Action item -
Your reply should contain every record, restated word for word.

____________________

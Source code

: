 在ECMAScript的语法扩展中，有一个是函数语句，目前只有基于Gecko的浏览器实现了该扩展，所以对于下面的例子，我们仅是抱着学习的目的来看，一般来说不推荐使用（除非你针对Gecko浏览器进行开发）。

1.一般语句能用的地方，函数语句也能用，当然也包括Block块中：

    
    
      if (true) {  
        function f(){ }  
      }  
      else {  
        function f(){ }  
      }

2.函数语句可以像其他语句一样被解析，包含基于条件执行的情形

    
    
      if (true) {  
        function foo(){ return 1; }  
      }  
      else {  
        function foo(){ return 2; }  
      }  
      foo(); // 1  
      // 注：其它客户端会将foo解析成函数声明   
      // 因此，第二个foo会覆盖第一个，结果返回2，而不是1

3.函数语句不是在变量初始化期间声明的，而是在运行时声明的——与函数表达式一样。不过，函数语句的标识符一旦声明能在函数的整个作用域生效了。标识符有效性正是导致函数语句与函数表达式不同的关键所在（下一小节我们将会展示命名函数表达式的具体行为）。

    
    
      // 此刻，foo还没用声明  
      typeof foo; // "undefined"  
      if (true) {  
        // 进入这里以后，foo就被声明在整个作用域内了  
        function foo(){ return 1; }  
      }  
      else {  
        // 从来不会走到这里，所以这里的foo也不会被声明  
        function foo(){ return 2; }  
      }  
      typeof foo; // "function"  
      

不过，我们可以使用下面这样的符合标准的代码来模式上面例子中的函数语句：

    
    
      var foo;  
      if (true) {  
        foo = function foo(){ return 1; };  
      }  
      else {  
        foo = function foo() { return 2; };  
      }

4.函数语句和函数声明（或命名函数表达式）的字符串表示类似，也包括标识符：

____________________

Output -
Source code

: 在ECMAScript的语法扩展中，有一个是函数语句，目前只有基于Gecko的浏览器实现了该扩展，所以对于下面的例子，我们仅是抱着学习的目的来看，一般来说不推荐使用（除非你针对Gecko浏览器进行开发）。

1.一般语句能用的地方，函数语句也能用，当然也包括Block块中：

    
    
      if (true) {  
        function f(){ }  
      }  
      else {  
        function f(){ }  
      }

2.函数语句可以像其他语句一样被解析，包含基于条件执行的情形

    
    
      if (true) {  
        function foo(){ return 1; }  
      }  
      else {  
        function foo(){ return 2; }  
      }  
      foo(); // 1  
      // 注：其它客户端会将foo解析成函数声明   
      // 因此，第二个foo会覆盖第一个，结果返回2，而不是1

3.函数语句不是在变量初始化期间声明的，而是在运行时声明的——与函数表达式一样。不过，函数语句的标识符一旦声明能在函数的整个作用域生效了。标识符有效性正是导致函数语句与函数表达式不同的关键所在（下一小节我们将会展示命名函数表达式的具体行为）。

    
    
      // 此刻，foo还没用声明  
      typeof foo; // "undefined"  
      if (true) {  
        // 进入这里以后，foo就被声明在整个作用域内了  
        function foo(){ return 1; }  
      }  
      else {  
        // 从来不会走到这里，所以这里的foo也不会被声明  
        function foo(){ return 2; }  
      }  
      typeof foo; // "function"  
      

不过，我们可以使用下面这样的符合标准的代码来模式上面例子中的函数语句：

    
    
      var foo;  
      if (true) {  
        foo = function foo(){ return 1; };  
      }  
      else {  
        foo = function foo() { return 2; };  
      }

4.函数语句和函数声明（或命名函数表达式）的字符串表示类似，也包括标识符：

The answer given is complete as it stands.